Canadian physicist (1928–2024)

Anthony Schuyler Arrott (April 1, 1928 – February 29, 2024) was an American-born Canadian physicist, and a professor at Carnegie Institute of Technology and Simon Fraser University. He was a specialist in condensed matter physics, the physics of magnetism, and liquid crystals. He was the author of over 200 scientific papers. Arrott is the subject of the 2020 documentary Portrait, directed by Lily Ekimian and A.T. Ragheb.

==Early work==
Arrott wrote his PhD thesis at the Carnegie Institute of Technology on the magnetic properties of Nickel alloys.

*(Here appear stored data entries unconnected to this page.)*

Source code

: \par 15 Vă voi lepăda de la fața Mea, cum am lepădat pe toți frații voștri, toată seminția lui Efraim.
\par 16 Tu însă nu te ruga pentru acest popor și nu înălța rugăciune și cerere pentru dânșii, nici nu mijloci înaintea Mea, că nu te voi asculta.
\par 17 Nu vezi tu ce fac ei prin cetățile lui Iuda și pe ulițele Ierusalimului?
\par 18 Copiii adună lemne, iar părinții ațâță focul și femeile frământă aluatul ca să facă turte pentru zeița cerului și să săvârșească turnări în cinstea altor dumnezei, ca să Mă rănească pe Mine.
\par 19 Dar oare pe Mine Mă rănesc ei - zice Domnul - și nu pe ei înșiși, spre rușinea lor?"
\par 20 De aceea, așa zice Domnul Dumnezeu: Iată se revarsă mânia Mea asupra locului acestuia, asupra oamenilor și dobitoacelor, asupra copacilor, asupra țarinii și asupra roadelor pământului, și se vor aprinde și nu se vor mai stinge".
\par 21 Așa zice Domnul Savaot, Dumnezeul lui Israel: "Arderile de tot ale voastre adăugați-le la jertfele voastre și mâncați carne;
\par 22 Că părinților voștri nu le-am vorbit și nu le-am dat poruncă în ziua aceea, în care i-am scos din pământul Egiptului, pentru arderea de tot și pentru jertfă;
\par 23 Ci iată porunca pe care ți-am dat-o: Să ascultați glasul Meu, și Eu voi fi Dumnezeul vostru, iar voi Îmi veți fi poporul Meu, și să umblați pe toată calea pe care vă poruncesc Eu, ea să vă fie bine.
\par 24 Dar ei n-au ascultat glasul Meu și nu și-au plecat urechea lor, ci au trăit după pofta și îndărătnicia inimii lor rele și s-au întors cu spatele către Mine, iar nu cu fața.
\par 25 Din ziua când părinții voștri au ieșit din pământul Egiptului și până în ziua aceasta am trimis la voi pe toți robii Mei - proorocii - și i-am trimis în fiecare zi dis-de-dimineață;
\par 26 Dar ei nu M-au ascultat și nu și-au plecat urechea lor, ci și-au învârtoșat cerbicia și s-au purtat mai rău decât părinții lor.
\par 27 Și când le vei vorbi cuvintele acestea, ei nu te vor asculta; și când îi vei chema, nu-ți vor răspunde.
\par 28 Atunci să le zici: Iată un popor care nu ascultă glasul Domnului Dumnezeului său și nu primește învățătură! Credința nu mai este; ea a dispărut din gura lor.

After working at Carnegie Tech from 1953 to 1956, he joined the physics department of the Ford Scientific Laboratory in Dearborn, Michigan, where he studied the magnetic properties of iron alloys.

==Research area==
In 1957, he suggested a straightforward criterion for ferromagnetism from observations of magnetic isotherms.
This method was called Arrott plots.
In collaboration with Murray J. Press, he gave a description of surface singularities in liquid-crystal droplets.
A lot of works are devoted to the properties of ferromagnetic samples (for example the so-called Arrott's cylinder) with micrometer and sub-micrometer sizes. Commissioned in 1978, Arrott designed the Thermal Neutron Facility at the TRIUMF cyclotron.

==Death==
Arrott died in Burnaby, British Columbia, Canada on February 29, 2024, at the age of 95. He was preceded in death by his wife Patricia in 2016, she was a notable visual artist.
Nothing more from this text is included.